Graduating senior inspires a humanist perspective
Chelsea Forer, this year’s outstanding senior in the College of Humanities, is “inspiring both students and faculty” at the University of Arizona with her academic achievements.
“It is nice to be able to acknowledge a student who is not only intellectually rigorous but incredibly kind,” said Rae Dachille, Forer’s mentor and thesis advisor.
Forer is a dual major in religious studies and biological anthropology and a College of Humanities Ambassador, and she studied Buddhism in Bhutan and Islam in Jordan. She speaks proficient Arabic, has worked with three different professors on separate research projects, created a thesis project on the benefits of Humanities Education and has already landed an upcoming internship with the International Rescue Committee.
Stacey Tecot, an associate professor of anthropology and Forer’s lab director and anthropology advisor, said Forer is “stellar” and “brilliant,” adding she has clear decision-making skills in the lab that rival Tecot’s own and an academic constitution “on the level of graduate students.”
“In the lab, there is a lot of troubleshooting that can often be so frustrating it causes decision paralysis ...” Tecot said. “This was never a problem for Chelsea. She completely changed the culture in the lab and we are so much more productive because of her.”
Forer said her real achievements are the connections she made with students, mentors and people around the globe.
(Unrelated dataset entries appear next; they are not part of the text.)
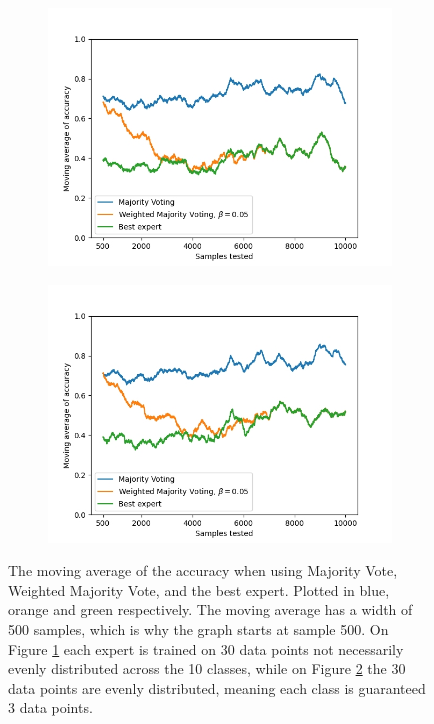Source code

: \begin{figure}
    \begin{subfigure}{.5\textwidth}
        \centering
        \includegraphics[width=\linewidth]{figures/bias-1.jpg}
        \caption{}
        \label{fig:bias-a}
    \end{subfigure}
    \begin{subfigure}{.5\textwidth}
        \centering
        \includegraphics[width=\linewidth]{figures/bias-2.jpg}
        \caption{}
        \label{fig:bias-b}
    \end{subfigure}
    \caption{The moving average of the accuracy when using Majority Vote, Weighted Majority Vote, and the best expert. Plotted in blue, orange and green respectively. The moving average has a width of 500 samples, which is why the graph starts at sample 500. On Figure \ref{fig:bias-a} each expert is trained on 30 data points not necessarily evenly distributed across the 10 classes, while on Figure \ref{fig:bias-b} the 30 data points are evenly distributed, meaning each class is guaranteed 3 data points.}
    \label{fig:example-votes}
\end{figure} \label{fig:bias}

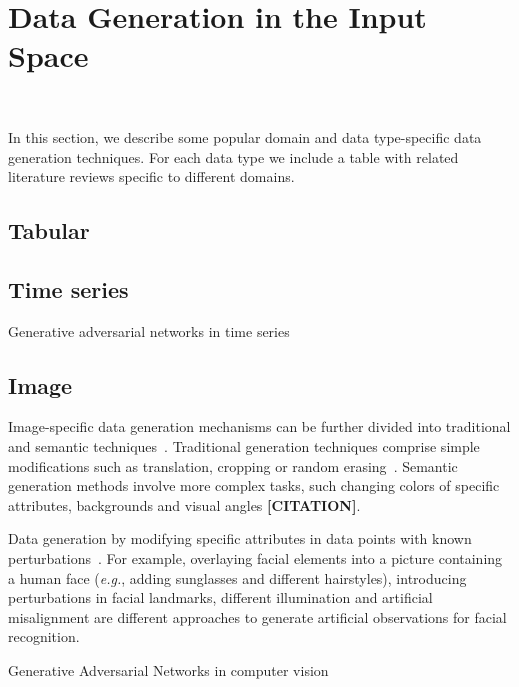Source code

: \documentclass[parskip=full]{scrartcl}
\begin{document}
\section{Data Generation in the Input Space}~\label{sec:input-space}

In this section, we describe some popular domain and data type-specific data
generation techniques. For each data type we include a table with related
literature reviews specific to different domains.

\subsection{Tabular}

\subsection{Time series}

Generative adversarial networks in time series 

\subsection{Image}

Image-specific data generation mechanisms can be further divided into
traditional and semantic techniques~\cite{wang2021regularizing}. Traditional
generation techniques comprise simple modifications such as translation,
cropping or random erasing~\cite{zhong2017random}. Semantic generation methods
involve more complex tasks, such changing colors of specific attributes,
backgrounds and visual angles \textbf{[CITATION]}. 

Data generation by modifying specific attributes in data points with known
perturbations~\cite{lv2017data}. For example, overlaying facial elements into
a picture containing a human face (\textit{e.g.}, adding sunglasses and
different hairstyles), introducing perturbations in facial landmarks,
different illumination and artificial misalignment are different approaches to
generate artificial observations for facial recognition.

Generative Adversarial Networks in computer vision~\cite{wang2021generative}
\end{document}
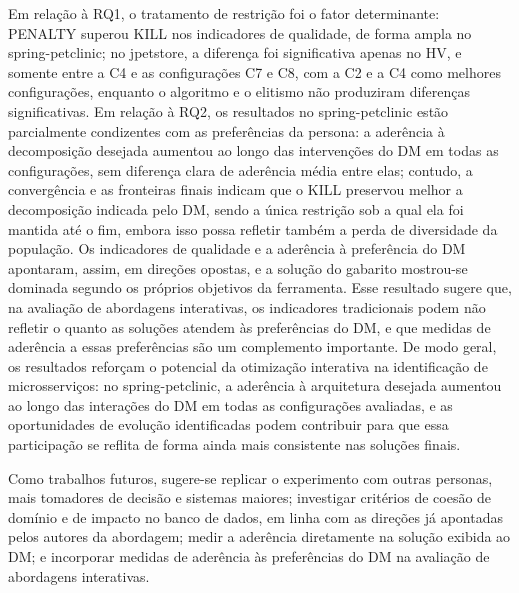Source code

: \documentclass[conference]{IEEEtran}
\begin{document}
Em relação à RQ1, o tratamento de restrição foi o fator determinante: PENALTY superou KILL nos indicadores de qualidade, de forma ampla no spring-petclinic; no jpetstore, a diferença foi significativa apenas no HV, e somente entre a C4 e as configurações C7 e C8, com a C2 e a C4 como melhores configurações, enquanto o algoritmo e o elitismo não produziram diferenças significativas. Em relação à RQ2, os resultados no spring-petclinic estão parcialmente condizentes com as preferências da persona: a aderência à decomposição desejada aumentou ao longo das intervenções do DM em todas as configurações, sem diferença clara de aderência média entre elas; contudo, a convergência e as fronteiras finais indicam que o KILL preservou melhor a decomposição indicada pelo DM, sendo a única restrição sob a qual ela foi mantida até o fim, embora isso possa refletir também a perda de diversidade da população. Os indicadores de qualidade e a aderência à preferência do DM apontaram, assim, em direções opostas, e a solução do gabarito mostrou-se dominada segundo os próprios objetivos da ferramenta. Esse resultado sugere que, na avaliação de abordagens interativas, os indicadores tradicionais podem não refletir o quanto as soluções atendem às preferências do DM, e que medidas de aderência a essas preferências são um complemento importante. De modo geral, os resultados reforçam o potencial da otimização interativa na identificação de microsserviços: no spring-petclinic, a aderência à arquitetura desejada aumentou ao longo das interações do DM em todas as configurações avaliadas, e as oportunidades de evolução identificadas podem contribuir para que essa participação se reflita de forma ainda mais consistente nas soluções finais.

Como trabalhos futuros, sugere-se replicar o experimento com outras personas, mais tomadores de decisão e sistemas maiores; investigar critérios de coesão de domínio e de impacto no banco de dados, em linha com as direções já apontadas pelos autores da abordagem; medir a aderência diretamente na solução exibida ao DM; e incorporar medidas de aderência às preferências do DM na avaliação de abordagens interativas.
\end{document}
“It makes sense,” Dachille said, “that Forer chose anthropology. Forer always worked with people. She had experience working with the Hopi prior to attending the UA, and she always wanted to travel.”
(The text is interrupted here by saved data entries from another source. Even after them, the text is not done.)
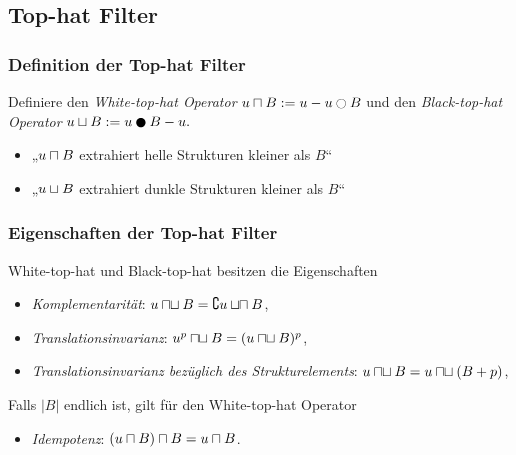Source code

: \documentclass{beamer}
\begin{document}
\subsection{Top-hat Filter}

\begin{frame}
    \frametitle{Definition der Top-hat Filter}
    \pause
    \begin{definition}
        Definiere den \emph{White-top-hat Operator}
        \begin{math}
            u \wtophat B := u - u \open B
        \end{math}
        und den \emph{Black-top-hat Operator}
        \begin{math}
            u \btophat B := u \close B - u.
        \end{math}
    \end{definition}
    \pause
    \begin{itemize}
        \item
            „$u \sqcap B$ extrahiert helle Strukturen kleiner als $B$“
        \item
            „$u \sqcup B$ extrahiert dunkle Strukturen kleiner als $B$“
    \end{itemize}
\end{frame}

\begin{frame}
    \frametitle{Eigenschaften der Top-hat Filter}
    \begin{definition}
        White-top-hat und Black-top-hat besitzen die Eigenschaften
        \begin{itemize}
            \item
                \emph{Komplementarität}: $u \mathbin{\sqcap\mkern-1mu\sqcup} B = \complement u \mathbin{\sqcup\mkern-1mu\sqcap} B$,
            \item
                \emph{Translationsinvarianz}: $u^p \mathbin{\sqcap\mkern-1mu\sqcup} B = (u \mathbin{\sqcap\mkern-1mu\sqcup} B)^p$,
            \item
                \emph{Translationsinvarianz bezüglich des Strukturelements}: $u \mathbin{\sqcap\mkern-1mu\sqcup} B = u \mathbin{\sqcap\mkern-1mu\sqcup} (B + p)$,
        \end{itemize}
        Falls $|B|$ endlich ist, gilt für den White-top-hat Operator
        \begin{itemize}
            \item
                \emph{Idempotenz}: $(u \sqcap B) \sqcap B = u \sqcap B$.
        \end{itemize}
    \end{definition}
\end{frame}
\end{document}
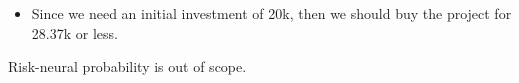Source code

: \begin{example}
    \begin{itemize}
        \item Since we need an initial investment of 20k, then we should buy the project for 28.37k or less.
    \end{itemize}
\end{example}

\begin{example}
    Risk-neural probability is out of scope.
\end{example}

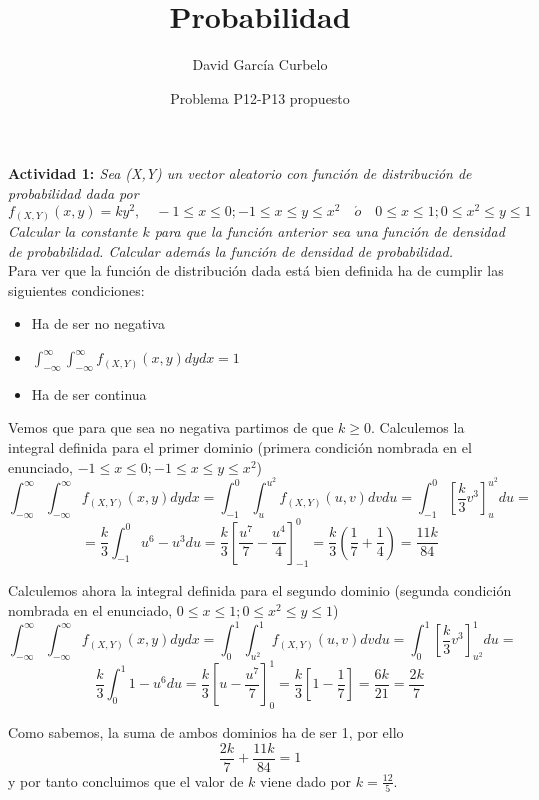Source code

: \documentclass[a4paper, 12pt]{article}
\author{David García Curbelo}
\title{Probabilidad}
\date{Problema P12-P13 propuesto}
\begin{document}
    \maketitle
    \setcounter{page}{1}
    \pagestyle{plain}

    {\bf{Actividad 1: }}{\textit{Sea (X,Y) un vector aleatorio con función de distribución de probabilidad dada por 
    $$f_{(X,Y)}(x,y)=ky^2, \quad -1 \leq x \leq 0; -1\leq x\leq y\leq x^2 \quad \acute{o} \quad 0\leq x\leq 1;0\leq x^2 \leq y\leq 1$$
    Calcular la constante $k$ para que la función anterior sea una función de densidad de probabilidad. Calcular además 
    la función de densidad de probabilidad.}}\\

    Para ver que la función de distribución dada está bien definida ha de cumplir las siguientes condiciones:
    \begin{itemize}
        \item Ha de ser no negativa
        \item $\int _{-\infty}^\infty \int _{-\infty}^\infty f_{(X,Y)}(x,y) dydx = 1$
        \item Ha de ser continua
    \end{itemize}

    Vemos que para que sea no negativa partimos de que $k\geq 0$. Calculemos la integral definida para el primer dominio
    (primera condición nombrada en el enunciado, $-1 \leq x \leq 0; -1\leq x\leq y\leq x^2$)
    $$\int _{-\infty}^\infty \int _{-\infty}^\infty f_{(X,Y)}(x,y) dydx = \int _{-1}^0 \int _{u}^{u^2} f_{(X,Y)}(u,v) dvdu = 
    \int _{-1}^0 \left[\frac{k}{3}v^3\right]_{u}^{u^2} du = $$
    $$ = \frac{k}{3} \int _{-1}^0 u^6 - u^3 du = \frac{k}{3} \left[\frac{u^7}{7} - \frac{u^4}{4}\right]_{-1}^0 =
    \frac{k}{3} \left(\frac{1}{7} + \frac{1}{4}\right) = \frac{11k}{84}$$ 
    
    Calculemos ahora la integral definida para el segundo dominio
    (segunda condición nombrada en el enunciado, $0\leq x\leq 1;0\leq x^2 \leq y\leq 1$)
    $$\int _{-\infty}^\infty \int _{-\infty}^\infty f_{(X,Y)}(x,y) dydx = \int _{0}^1 \int _{u^2}^{1} f_{(X,Y)}(u,v) dvdu = 
    \int _{0}^1 \left[\frac{k}{3}v^3\right]_{u^2}^{1} du = $$
    $$ \frac{k}{3} \int _{0}^1 1-u^6 du = \frac{k}{3} \left[u-\frac{u^7}{7}\right]_{0}^1 = \frac{k}{3} \left[1-\frac{1}{7}\right] =
    \frac{6k}{21}=\frac{2k}{7}$$

    Como sabemos, la suma de ambos dominios ha de ser 1, por ello
    $$\frac{2k}{7}+\frac{11k}{84}=1$$
    y por tanto concluimos que el valor de $k$ viene dado por $k=\frac{12}{5}$.\\ \\ 
\end{document}
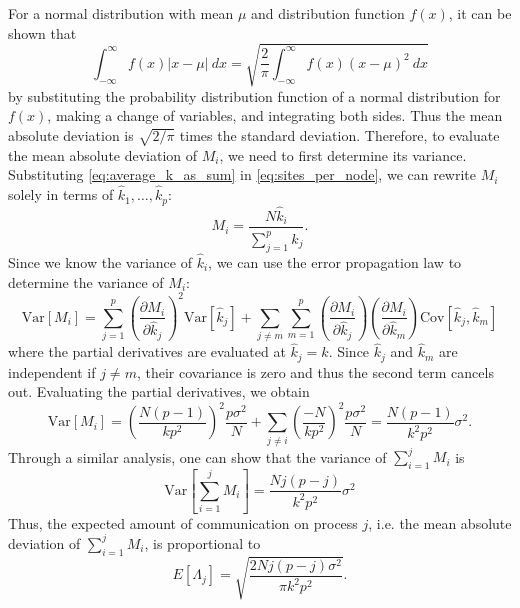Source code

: For a normal distribution with mean $\mu$ and distribution function $f(x)$, it
can be shown that
\begin{equation}
  \int_{-\infty}^{\infty} f(x) \left | x - \mu \right | \: dx =
  \sqrt{\frac{2}{\pi} \int_{-\infty}^{\infty} f(x) \left ( x - \mu \right )^2 \:
    dx}
\end{equation}
by substituting the probability distribution function of a normal distribution
for $f(x)$, making a change of variables, and integrating both sides. Thus the
mean absolute deviation is $\sqrt{2/\pi}$ times the standard
deviation. Therefore, to evaluate the mean absolute deviation of $M_i$, we need
to first determine its variance. Substituting \eqref{eq:average_k_as_sum} in
\eqref{eq:sites_per_node}, we can rewrite $M_i$ solely in terms of $\hat{k}_1,
\dots, \hat{k}_p$:
\begin{equation}
  M_i = \frac{N \hat{k}_i}{\sum\limits_{j=1}^p \hat{k}_j}.
\end{equation}
Since we know the variance of $\hat{k}_i$, we can use the error propagation law
to determine the variance of $M_i$:
\begin{equation}
  \text{Var} \left [ M_i \right ] = \sum_{j=1}^p \left ( \frac{\partial
    M_i}{\partial \hat{k}_j} \right )^2 \text{Var} \left [ \hat{k}_j \right ] +
  \sum\limits_{j \neq m} \sum\limits_{m=1}^p \left ( \frac{\partial
    M_i}{\partial \hat{k}_j} \right ) \left ( \frac{\partial M_i}{\partial
    \hat{k}_m} \right ) \text{Cov} \left [ \hat{k}_j, \hat{k}_m \right ]
\end{equation}
where the partial derivatives are evaluated at $\hat{k}_j = k$. Since
$\hat{k}_j$ and $\hat{k}_m$ are independent if $j \neq m$, their covariance is
zero and thus the second term cancels out. Evaluating the partial derivatives,
we obtain
\begin{equation}
  \text{Var} \left [ M_i \right ] = \left ( \frac{N(p-1)}{kp^2} \right )^2
  \frac{p\sigma^2}{N} + \sum_{j \neq i} \left ( \frac{-N}{kp^2} \right )^2
  \frac{p\sigma^2}{N} = \frac{N(p-1)}{k^2p^2} \sigma^2.
\end{equation}
Through a similar analysis, one can show that the variance of $\sum_{i=1}^j M_i$
is
\begin{equation}
  \text{Var} \left [ \sum_{i=1}^j M_i \right ] = \frac{Nj(p-j)}{k^2p^2} \sigma^2
\end{equation}
Thus, the expected amount of communication on process $j$, i.e. the mean
absolute deviation of $\sum_{i=1}^j M_i$, is proportional to
\begin{equation}
  \label{eq:comm-cost}
  E \left [ \Lambda_j \right ] = \sqrt{\frac{2Nj(p-j)\sigma^2}{\pi k^2p^2}}.
\end{equation}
But finding her passion within such a broad subject was a bit of a challenge, she said.
“My journey is very much like lily pads in a pond,” Forer said. “I’m always jumping to a new lily pad.”
She decided she wanted to pursue a B.S. in biological anthropology but began running out of credits to fulfill what was required for the Wildcat Excellence Scholarship, so she added religious studies to her resume.
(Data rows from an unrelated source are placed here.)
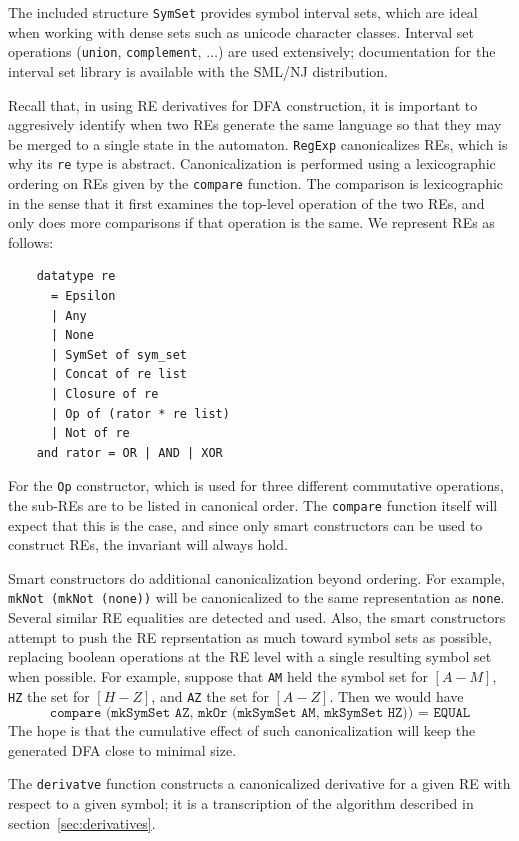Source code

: \documentclass[11pt]{article}
\newcommand{\nm}[1]{\texttt{#1}}
\begin{document}
The included structure \nm{SymSet} provides symbol interval sets, which are
ideal when working with dense sets such as unicode character classes.  Interval
set operations (\nm{union}, \nm{complement}, $\dots$) are used extensively;
documentation for the interval set library is available with the SML/NJ
distribution.

Recall that, in using RE derivatives for DFA construction, it is
important to aggresively identify when two REs generate the same
language so that they may be merged to a single state in the automaton.
\nm{RegExp} canonicalizes REs, which is why its \nm{re} type is abstract.
Canonicalization is performed using a lexicographic ordering on REs given by the
\nm{compare} function.  The comparison is lexicographic in the sense that it
first examines the top-level operation of the two REs, and only does more
comparisons if that operation is the same.  We represent REs as follows:
\begin{verbatim}
    datatype re
      = Epsilon
      | Any
      | None
      | SymSet of sym_set
      | Concat of re list
      | Closure of re
      | Op of (rator * re list)
      | Not of re
    and rator = OR | AND | XOR
\end{verbatim}
For the \nm{Op} constructor, which is used for three different commutative
operations, the sub-REs are to be listed in canonical order. The \nm{compare}
function itself will expect that this is the case, and since only smart
constructors can be used to construct REs, the invariant will always hold.

Smart constructors do additional canonicalization beyond ordering.  For
example, \nm{mkNot (mkNot (none))} will be canonicalized
to the same representation as \nm{none}.  Several similar RE equalities
are detected and used.  Also, the smart constructors attempt to push the RE
reprsentation as much toward symbol sets as possible, replacing boolean
operations at the RE level with a single resulting symbol set when possible.
For example, suppose that \nm{AM} held the symbol set for $[A-M]$, \nm{HZ} the
set for $[H-Z]$, and \nm{AZ} the set for $[A-Z]$. Then we would have
\[
\texttt{compare (mkSymSet AZ, mkOr (mkSymSet AM, mkSymSet HZ)) = EQUAL}
\]
The hope is that the cumulative effect of such canonicalization will keep the
generated DFA close to minimal size.

The \nm{derivatve} function constructs a canonicalized derivative for a given
RE with respect to a given symbol; it is a transcription of the algorithm
described in section~\ref{sec:derivatives}.
\end{document}
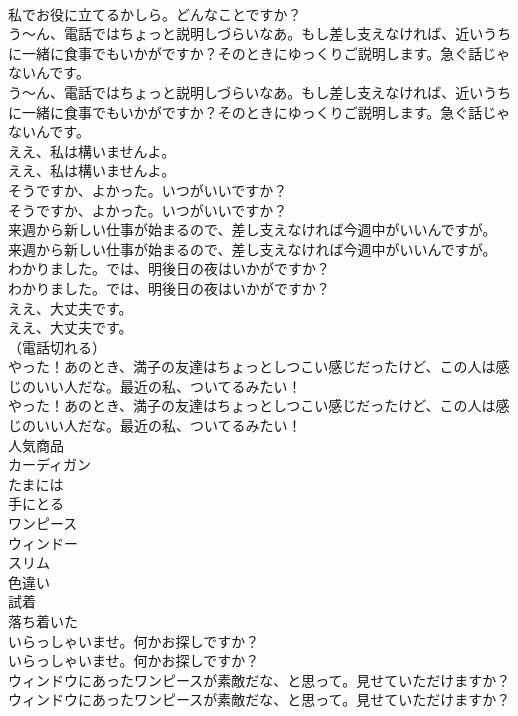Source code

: \documentclass[8pt]{extreport}
\begin{document}
\begin{CJK}{UTF8}{min}
\\	私でお役に立てるかしら。どんなことですか？ 
\\	う～ん、電話ではちょっと説明しづらいなあ。もし差し支えなければ、近いうちに一緒に食事でもいかがですか？そのときにゆっくりご説明します。急ぐ話じゃないんです。	
\\	う～ん、電話ではちょっと説明しづらいなあ。もし差し支えなければ、近いうちに一緒に食事でもいかがですか？そのときにゆっくりご説明します。急ぐ話じゃないんです。 
\\	ええ、私は構いませんよ。	
\\	ええ、私は構いませんよ。 
\\	そうですか、よかった。いつがいいですか？	
\\	そうですか、よかった。いつがいいですか？ 
\\	来週から新しい仕事が始まるので、差し支えなければ今週中がいいんですが。	
\\	来週から新しい仕事が始まるので、差し支えなければ今週中がいいんですが。 
\\	わかりました。では、明後日の夜はいかがですか？	
\\	わかりました。では、明後日の夜はいかがですか？ 
\\	ええ、大丈夫です。	
\\	ええ、大丈夫です。 
\\	（電話切れる）	
\\	やった！あのとき、満子の友達はちょっとしつこい感じだったけど、この人は感じのいい人だな。最近の私、ついてるみたい！	
\\	やった！あのとき、満子の友達はちょっとしつこい感じだったけど、この人は感じのいい人だな。最近の私、ついてるみたい！ 
\\	人気商品
\\	カーディガン
\\	たまには
\\	手にとる
\\	ワンピース
\\	ウィンドー
\\	スリム
\\	色違い
\\	試着
\\	落ち着いた
\\	いらっしゃいませ。何かお探しですか？	
\\	いらっしゃいませ。何かお探しですか？ 
\\	ウィンドウにあったワンピースが素敵だな、と思って。見せていただけますか？	
\\	ウィンドウにあったワンピースが素敵だな、と思って。見せていただけますか？ 

\end{CJK}
\end{document}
“[Religion] was something that I never fully understood, which is why I wanted to study it,” Forer said.
Forer said she is interested in what she calls the “Science of Religion,” or how religions influence the great and small moments in every person’s life.
“Chelsea is able to truly accept every individual tradition or belief as valid and important without ranking them on levels of sophistication or integrity. That is really rare,” Dachille said. “Seeing her on the ground in a global context — she was utterly aware of the gravity of the communities she was working with and the responsibility she has of representing those communities — was influential for me.”
Forer said she believes in the “beauty of culture” and wanted to pursue degrees that would make her a more empathetic and compassionate human being.
“I describe myself as wearing a pair of glasses with multiple, multi-colored lenses like the glasses from National Treasure,” Forer said.
Forer said her success in school and abroad is due to her interest and remarkable dedication to the subjects she has chosen to study.
According to Forer, her father taught her “the worst thing somebody can say is ‘no,’” so she had no problem asking her professors to put her to work.
“Our university being a top-tier research institution, all of the professors are required to do this amazing research that I am really passionate about,” Forer said. “The professors here are more than happy to have undergraduates work with them, and I found that, if you ask, they will be happy to oblige.”
Forer doesn’t know what lies ahead. Graduate school is certainly on her path, but not yet, she said. Community is where she sees herself. She anticipates working with others, maybe in a lab, maybe abroad. She looks forward to relationships with people she has not even met yet. She said her internship with the IRC will help her find out where her passions lie, perhaps with children, women or refugees or maybe with something she has not yet studied.
“The greatest lesson I learned as a student is to go for opportunities,” Forer said, “and if they don’t exist, make them.”